Pivot Wider
ReshapeSpread a column's unique values into new column headers, converting long-format (stacked) data into wide-format (one row per subject). This is one of the most common reshape operations in biostatistics, often needed before running paired t-tests, repeated-measures ANOVA, or any analysis that expects each measurement in its own column.
When to Use
- Repeated measurements are stacked in rows (e.g., Pre and Post scores in the same column) and you need each measurement as its own column for a paired comparison.
- Each subject has multiple rows for different conditions or time points and you need exactly one row per subject for wide-format statistical tests such as paired t-tests or repeated-measures ANOVA.

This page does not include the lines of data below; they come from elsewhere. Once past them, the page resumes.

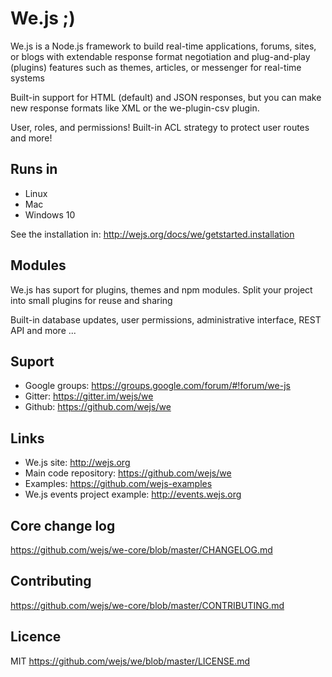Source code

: # We.js ;)

We.js is a Node.js framework to build real-time applications, forums, sites, or blogs with extendable response format negotiation and plug-and-play (plugins) features such as themes, articles, or messenger for real-time systems
 
Built-in support for HTML (default) and JSON responses, but you can make new response formats like XML or the we-plugin-csv plugin.
 
User, roles, and permissions!
Built-in ACL strategy to protect user routes and more!
 
## Runs in

- Linux
- Mac
- Windows 10

See the installation in: http://wejs.org/docs/we/getstarted.installation

## Modules

We.js has suport for plugins, themes and npm modules. 
Split your project into small plugins for reuse and sharing

Built-in database updates, user permissions, administrative interface, REST API and more ...

## Suport

- Google groups: https://groups.google.com/forum/#!forum/we-js
- Gitter: https://gitter.im/wejs/we
- Github: https://github.com/wejs/we

## Links

- We.js site: http://wejs.org
- Main code repository: https://github.com/wejs/we
- Examples: https://github.com/wejs-examples
- We.js events project example: http://events.wejs.org

## Core change log

https://github.com/wejs/we-core/blob/master/CHANGELOG.md

## Contributing

https://github.com/wejs/we-core/blob/master/CONTRIBUTING.md

## Licence

MIT https://github.com/wejs/we/blob/master/LICENSE.md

- A "condition", "time", or "visit" column should become column headers so the data layout matches what the analysis expects. For example, a "Dose" column with values 10mg, 20mg, 50mg should become three separate columns.
- You are exporting data to a collaborator or software tool that requires wide-format input (e.g., certain GraphPad Prism layouts).
Required Inputs
- Names From -- the column whose unique values will become the new column headers. Each distinct value in this column creates one new column.
- Values From -- the column (or columns) whose cell values will fill the newly created columns. If multiple value columns are selected, column names are constructed by combining the name and value labels.
What Changes
- Row count decreases because rows sharing the same ID combination are collapsed into a single row. For example, if each subject has two rows (Pre and Post), the result will have one row per subject.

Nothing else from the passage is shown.